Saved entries
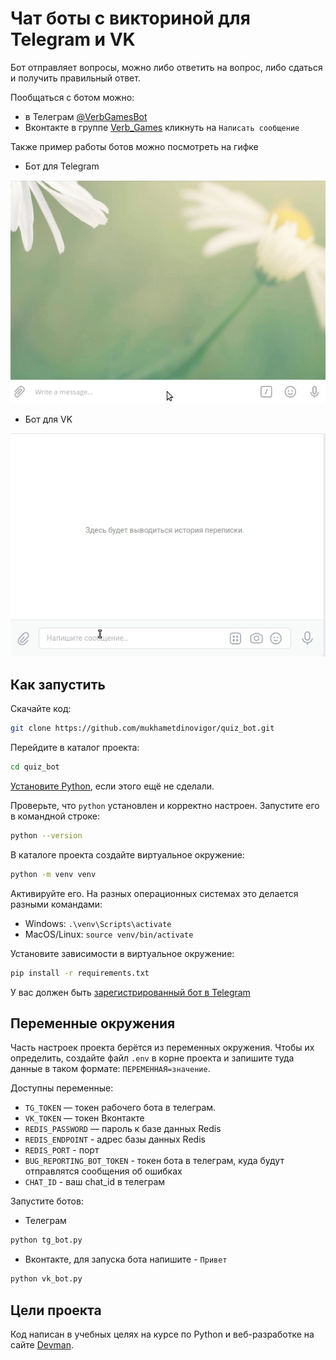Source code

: # Чат боты с викториной для Telegram и VK

Бот отправляет вопросы, можно либо ответить на вопрос, либо сдаться и получить правильный ответ.

Пообщаться с ботом можно:

- в Телеграм [@VerbGamesBot](t.me/Tg_Quiz_Mif_Bot)
- Вконтакте в группе [Verb_Games](https://vk.com/public208694766) кликнуть на `Написать сообщение`

Также пример работы ботов можно посмотреть на гифке

- Бот для Telegram

![бот для Telegram](examples/examination_tg.gif)

- Бот для VK

![бот для VK](examples/examination_vk.gif)



## Как запустить

Скачайте код:
```sh
git clone https://github.com/mukhametdinovigor/quiz_bot.git
```

Перейдите в каталог проекта:
```sh
cd quiz_bot
```

[Установите Python](https://www.python.org/), если этого ещё не сделали.

Проверьте, что `python` установлен и корректно настроен. Запустите его в командной строке:
```sh
python --version
```

В каталоге проекта создайте виртуальное окружение:
```sh
python -m venv venv
```
Активируйте его. На разных операционных системах это делается разными командами:
- Windows: `.\venv\Scripts\activate`
- MacOS/Linux: `source venv/bin/activate`


Установите зависимости в виртуальное окружение:
```sh
pip install -r requirements.txt
```

У вас должен быть [зарегистрированный бот в Telegram](https://telegram.me/BotFather)

## Переменные окружения

Часть настроек проекта берётся из переменных окружения. Чтобы их определить, создайте файл `.env` в корне проекта
и запишите туда данные в таком формате: `ПЕРЕМЕННАЯ=значение`.

Доступны переменные:
- `TG_TOKEN` — токен рабочего бота в телеграм.
- `VK_TOKEN` — токен Вконтакте
- `REDIS_PASSWORD` — пароль к базе данных Redis
- `REDIS_ENDPOINT` - адрес базы данных Redis
- `REDIS_PORT` - порт  
- `BUG_REPORTING_BOT_TOKEN` - токен бота в телеграм, куда будут отправлятся сообщения об ошибках
- `CHAT_ID` - ваш chat_id в телеграм


Запустите ботов:

- Телеграм

```sh
python tg_bot.py
```

- Вконтакте, для запуска бота напишите - `Привет`

```sh
python vk_bot.py
```

## Цели проекта

Код написан в учебных целях на курсе по Python и веб-разработке на сайте [Devman](https://dvmn.org).
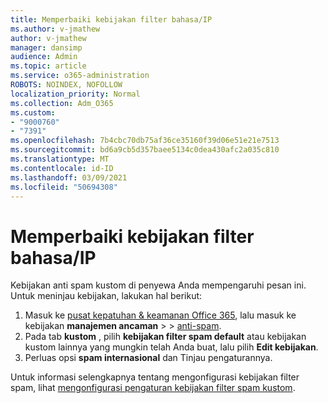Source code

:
 ```yaml
---
title: Memperbaiki kebijakan filter bahasa/IP
ms.author: v-jmathew
author: v-jmathew
manager: dansimp
audience: Admin
ms.topic: article
ms.service: o365-administration
ROBOTS: NOINDEX, NOFOLLOW
localization_priority: Normal
ms.collection: Adm_O365
ms.custom:
- "9000760"
- "7391"
ms.openlocfilehash: 7b4cbc70db75af36ce35160f39d06e51e21e7513
ms.sourcegitcommit: bd6a9cb5d357baee5134c0dea430afc2a035c810
ms.translationtype: MT
ms.contentlocale: id-ID
ms.lasthandoff: 03/09/2021
ms.locfileid: "50694308"
---
```

# <a name="fix-languageip-filter-policy"></a>Memperbaiki kebijakan filter bahasa/IP

Kebijakan anti spam kustom di penyewa Anda mempengaruhi pesan ini. Untuk meninjau kebijakan, lakukan hal berikut:

1. Masuk ke [pusat kepatuhan & keamanan Office 365](https://go.microsoft.com/fwlink/p/?linkid=2077143), lalu masuk ke kebijakan **manajemen ancaman**  >    >  [anti-spam](https://go.microsoft.com/fwlink/?linkid=2101518).
2. Pada tab **kustom** , pilih **kebijakan filter spam default** atau kebijakan kustom lainnya yang mungkin telah Anda buat, lalu pilih **Edit kebijakan**.
3. Perluas opsi **spam internasional** dan Tinjau pengaturannya.

Untuk informasi selengkapnya tentang mengonfigurasi kebijakan filter spam, lihat [mengonfigurasi pengaturan kebijakan filter spam kustom](https://go.microsoft.com/fwlink/?linkid=2101054).
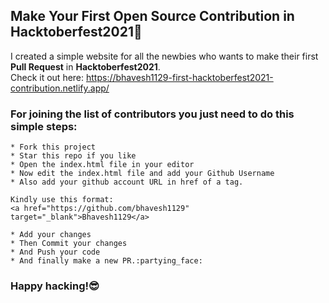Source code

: ## Make Your First Open Source Contribution in Hacktoberfest2021:rocket:

I created a simple website for all the newbies who wants to make their first **Pull Request** in **Hacktoberfest2021**. <br/>
Check it out here: https://bhavesh1129-first-hacktoberfest2021-contribution.netlify.app/

### For joining the list of contributors you just need to do this simple steps:
```
* Fork this project
* Star this repo if you like
* Open the index.html file in your editor
* Now edit the index.html file and add your Github Username
* Also add your github account URL in href of a tag.

Kindly use this format:
<a href="https://github.com/bhavesh1129" target="_blank">Bhavesh1129</a>

* Add your changes
* Then Commit your changes
* And Push your code
* And finally make a new PR.:partying_face:
```

### Happy hacking!:sunglasses:
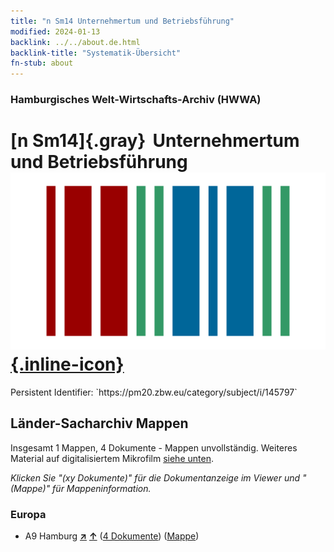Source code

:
 ```yaml
---
title: "n Sm14 Unternehmertum und Betriebsführung"
modified: 2024-01-13
backlink: ../../about.de.html
backlink-title: "Systematik-Übersicht"
fn-stub: about
---
```


### Hamburgisches Welt-Wirtschafts-Archiv (HWWA)

# [n Sm14]{.gray}&#8201; Unternehmertum und Betriebsführung &#160; [![Wikidata](/images/Wikidata-logo.svg "Wikidata"){.inline-icon}](http://www.wikidata.org/entity/Q104700374)

<div class="hint">Persistent Identifier: `https://pm20.zbw.eu/category/subject/i/145797`</div>







## Länder-Sacharchiv Mappen






Insgesamt 1 Mappen, 4 Dokumente - Mappen unvollständig. Weiteres Material auf digitalisiertem Mikrofilm [siehe unten](#filmsections).

_Klicken Sie "(xy Dokumente)" für die Dokumentanzeige im Viewer und "(Mappe)" für Mappeninformation._




### Europa

- A9 Hamburg [**&nearr;**](../../../geo/i/140905/about.de.html "Hamburg (alle Mappen)") [**&uarr;**](../../../geo/about.de.html#A9 "Ländersystematik") (<a href="https://pm20.zbw.eu/iiifview/folder/sh/140905,145797" title="über: Hamburg : Unternehmertum und Betriebsführung" target="_blank">4 Dokumente</a>) ([Mappe](../../../../folder/sh/1409xx/140905/1457xx/145797/about.de.html))



<a id="filmsections" />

How to complete this task
Repeat the data verbatim through the "[Установите Python](https://www.python.org/), если" line, no pictures.

Completed task
Source code

: # Чат боты с викториной для Telegram и VK

Бот отправляет вопросы, можно либо ответить на вопрос, либо сдаться и получить правильный ответ.

Пообщаться с ботом можно:

- в Телеграм [@VerbGamesBot](t.me/Tg_Quiz_Mif_Bot)
- Вконтакте в группе [Verb_Games](https://vk.com/public208694766) кликнуть на `Написать сообщение`

Также пример работы ботов можно посмотреть на гифке

- Бот для Telegram

![бот для Telegram](examples/examination_tg.gif)

- Бот для VK

![бот для VK](examples/examination_vk.gif)



## Как запустить

Скачайте код:
```sh
git clone https://github.com/mukhametdinovigor/quiz_bot.git
```

Перейдите в каталог проекта:
```sh
cd quiz_bot
```

[Установите Python](https://www.python.org/), если этого ещё не сделали.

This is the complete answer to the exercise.